■ Input records ■
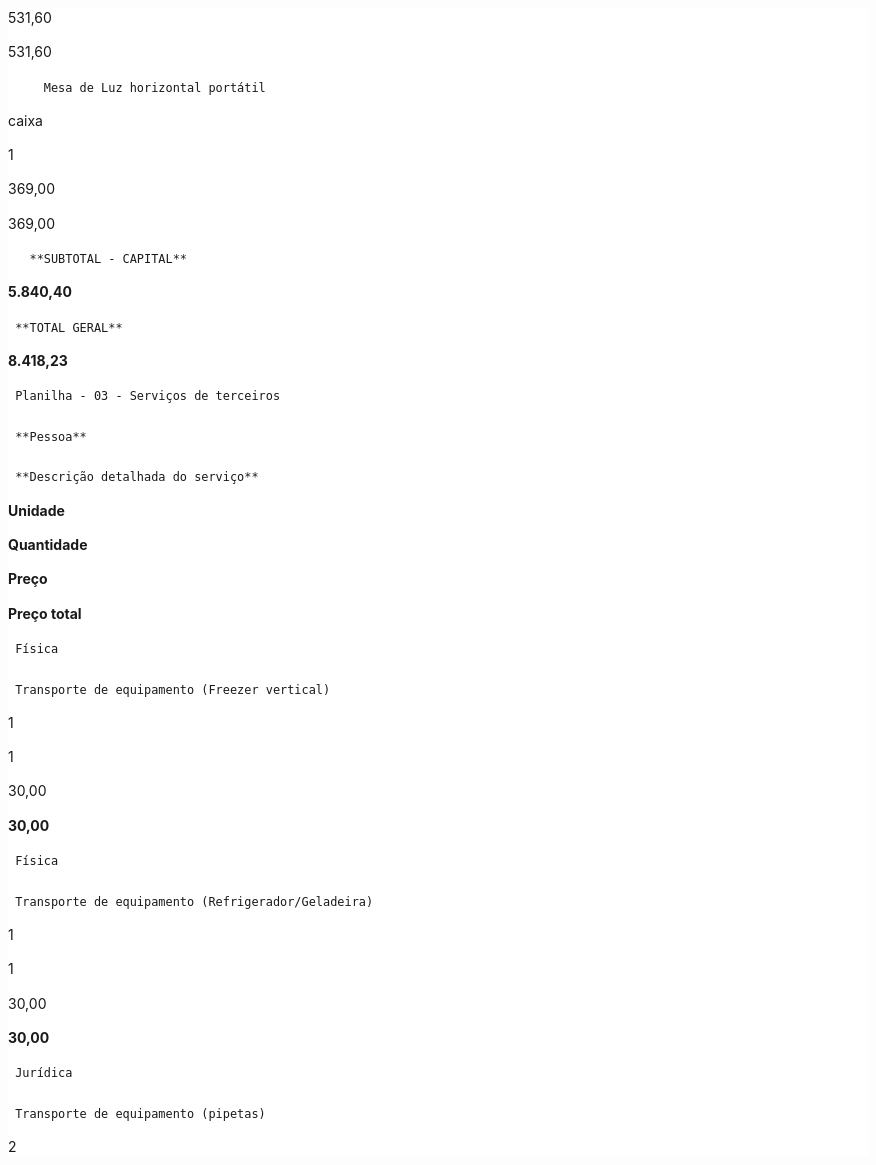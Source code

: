    531,60

   531,60

         Mesa de Luz horizontal portátil

   caixa

   1

   369,00

   369,00

       **SUBTOTAL - CAPITAL**

   **5.840,40**

     **TOTAL GERAL**

   **8.418,23**

     Planilha - 03 - Serviços de terceiros

     **Pessoa**

     **Descrição detalhada do serviço**

   **Unidade**

   **Quantidade** 

   **Preço**

   **Preço total**

     Física

     Transporte de equipamento (Freezer vertical)

   1

   1

   30,00

   **30,00**

     Física

     Transporte de equipamento (Refrigerador/Geladeira)

   1

   1

   30,00

   **30,00**

     Jurídica

     Transporte de equipamento (pipetas)

   2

■ Task details ■
Which lines in the listing above hold the word "Transporte"? Show each of them.

■ Reply to the exercise ■
     Transporte de equipamento (Freezer vertical)
     Transporte de equipamento (Refrigerador/Geladeira)
     Transporte de equipamento (pipetas)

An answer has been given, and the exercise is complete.